The dates were set aside by the Church in their honor on the dates of
their deaths, today and next Tuesday .
Both were canonized as saints of the Catholic Church, Stein on October
11, 1998 and Kolbe on October 10, 1982, both by St. John Paul II.
To include all that can be said about these two saints is impossible in
in the short space of this blog. Indeed,
entire books have been written. I am
thinking this morning about the facts associated with their lives that assisted
their causes for canonization.
First, Stein. She was the
seventh child of a prosperous Jewish family in southern Poland, not far,
actually, from Auschwitz. She was raised
in the Jewish faith and was known for her brilliant mind. She studied atheistic philosophy at a
university in Germany and, as a result of her studies, abandoned the Jewish
faith and became an atheist. She became a respected professor of philosophy
at the University of Freiburg in Germany and became very well known. However, she would soon change her mind about
God after studying the life of the great Catholic mystic and Doctor of the
Church, St. Teresa of Avila. So stunned
was she about what she read in this book that she began a formal and thorough
study of the Catholic religion. She was
baptized a Catholic on January 1, 1922, along with her sister, Rosa. After this, she became a Carmelite nun at
their cloistered convent in Cologne, Germany, an order founded by Saint Teresa
of Avila so many centuries earlier. She
transferred to a similar cloister in Holland after the Nazis burned her home to
the ground. Here, she wrote two books of
her own that are known as deep spiritual works.
After the Nazis invaded Holland, they captured her and Rosa and
transported them to Auschwitz where they were treated as Jews and were both
marched into the gas chamber. Her
writings, following the lead of St. Teresa of Avila, were instrumental in
herself being declared a Doctor of the Church.

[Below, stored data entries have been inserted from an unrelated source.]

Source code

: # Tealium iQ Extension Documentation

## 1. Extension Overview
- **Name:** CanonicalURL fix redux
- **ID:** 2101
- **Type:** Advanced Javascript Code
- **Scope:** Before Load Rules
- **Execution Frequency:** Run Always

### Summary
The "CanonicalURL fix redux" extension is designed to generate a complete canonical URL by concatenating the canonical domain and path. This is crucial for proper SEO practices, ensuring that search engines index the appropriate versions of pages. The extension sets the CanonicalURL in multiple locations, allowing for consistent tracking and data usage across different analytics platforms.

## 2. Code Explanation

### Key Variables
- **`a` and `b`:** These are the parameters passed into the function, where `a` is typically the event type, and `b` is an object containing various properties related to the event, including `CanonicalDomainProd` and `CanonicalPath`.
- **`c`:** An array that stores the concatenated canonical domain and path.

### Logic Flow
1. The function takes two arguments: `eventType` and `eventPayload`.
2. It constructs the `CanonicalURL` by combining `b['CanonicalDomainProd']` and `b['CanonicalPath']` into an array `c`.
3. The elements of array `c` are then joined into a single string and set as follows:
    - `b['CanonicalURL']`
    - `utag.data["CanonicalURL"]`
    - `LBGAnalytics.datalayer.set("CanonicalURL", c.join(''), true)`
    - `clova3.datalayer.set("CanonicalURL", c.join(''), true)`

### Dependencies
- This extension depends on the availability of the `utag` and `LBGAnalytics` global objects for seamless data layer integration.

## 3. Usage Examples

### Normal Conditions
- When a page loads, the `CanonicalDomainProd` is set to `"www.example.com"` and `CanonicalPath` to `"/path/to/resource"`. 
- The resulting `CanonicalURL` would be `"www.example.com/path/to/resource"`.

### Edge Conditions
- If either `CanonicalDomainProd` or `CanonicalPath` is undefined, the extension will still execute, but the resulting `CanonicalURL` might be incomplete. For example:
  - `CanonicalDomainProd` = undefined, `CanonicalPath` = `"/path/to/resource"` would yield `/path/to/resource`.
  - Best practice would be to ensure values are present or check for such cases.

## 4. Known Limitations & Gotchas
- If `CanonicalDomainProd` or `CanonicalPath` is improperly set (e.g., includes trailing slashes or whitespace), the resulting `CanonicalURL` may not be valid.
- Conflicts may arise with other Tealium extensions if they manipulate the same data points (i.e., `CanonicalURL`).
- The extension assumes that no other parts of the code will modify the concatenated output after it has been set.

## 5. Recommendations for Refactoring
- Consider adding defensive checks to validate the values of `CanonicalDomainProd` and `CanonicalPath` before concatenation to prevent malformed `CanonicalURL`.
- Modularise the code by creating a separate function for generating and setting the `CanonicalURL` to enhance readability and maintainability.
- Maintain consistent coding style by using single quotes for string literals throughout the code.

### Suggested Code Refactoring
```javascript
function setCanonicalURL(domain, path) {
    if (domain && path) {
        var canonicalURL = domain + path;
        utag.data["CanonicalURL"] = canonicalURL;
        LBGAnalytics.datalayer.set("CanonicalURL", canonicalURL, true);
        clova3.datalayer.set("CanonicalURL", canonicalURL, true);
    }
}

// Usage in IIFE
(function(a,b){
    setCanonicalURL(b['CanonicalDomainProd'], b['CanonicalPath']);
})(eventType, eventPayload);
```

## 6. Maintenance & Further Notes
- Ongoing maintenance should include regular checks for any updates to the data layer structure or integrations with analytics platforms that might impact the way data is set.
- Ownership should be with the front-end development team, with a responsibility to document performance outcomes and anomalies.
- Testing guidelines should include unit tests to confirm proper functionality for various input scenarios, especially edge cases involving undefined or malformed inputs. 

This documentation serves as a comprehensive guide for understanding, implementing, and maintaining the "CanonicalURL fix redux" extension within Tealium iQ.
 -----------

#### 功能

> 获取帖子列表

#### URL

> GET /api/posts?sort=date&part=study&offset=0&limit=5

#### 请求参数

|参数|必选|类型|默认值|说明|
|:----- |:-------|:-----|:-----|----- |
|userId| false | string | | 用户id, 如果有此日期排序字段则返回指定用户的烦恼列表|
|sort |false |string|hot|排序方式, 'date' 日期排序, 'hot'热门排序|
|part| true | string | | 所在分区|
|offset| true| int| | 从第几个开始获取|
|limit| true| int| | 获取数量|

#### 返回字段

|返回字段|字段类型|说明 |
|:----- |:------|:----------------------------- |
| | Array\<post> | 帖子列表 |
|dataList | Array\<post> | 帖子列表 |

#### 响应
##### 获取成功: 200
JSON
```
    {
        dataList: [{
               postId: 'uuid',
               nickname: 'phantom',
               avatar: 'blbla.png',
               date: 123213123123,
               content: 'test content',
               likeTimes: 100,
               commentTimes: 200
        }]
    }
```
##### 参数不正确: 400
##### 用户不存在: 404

Second, Kolbe. He was also from
Poland, born in 1894. At the age of 12,
he claimed to have had a vision of the Virgin Mary. A few years later, at obviously a very young
age, he was allowed to enter a seminary.
He took final vows in 1914 and was sent to Rome to attend the Pontifical
Gregorian University, where he, too, studied philosophy and obtained his
doctorate. He was ordained a priest in
1918. This was followed by foreign
travel to China and Japan where he engaged in religious activity and founded
monasteries. Poor health caused him to
return to Poland in 1936. He was
arrested and sent to Auschwitz in 1941.
He is perhaps best known for the circumstances that caused his death (by
fire in a crematory). The Nazis arbitrarily
selected ten prisoners to die because an 11th had escaped. One of those condemned began to wail and ask
for mercy. Kolbe, feeling compassion for
the man, asked to be killed in his place.
The Nazis obliged.
The stories of these two great saints of the Catholic Church are moving
reminders of how Catholic men and women, people of great faith, are often
murdered for their faith. We call them
martyrs. Martyrdom often leads to canonization. Some may want to draw
parallels between these and those of other religions who are killed defending
their faith by seeking out and killing so-called infidels. There is a difference. Catholic martyrs defend their faith, to be
sure, but never does such death involve violence of any kind against another.
St. Teresa Benedicta and St. Maximilian Kolbe, pray for us. Amen!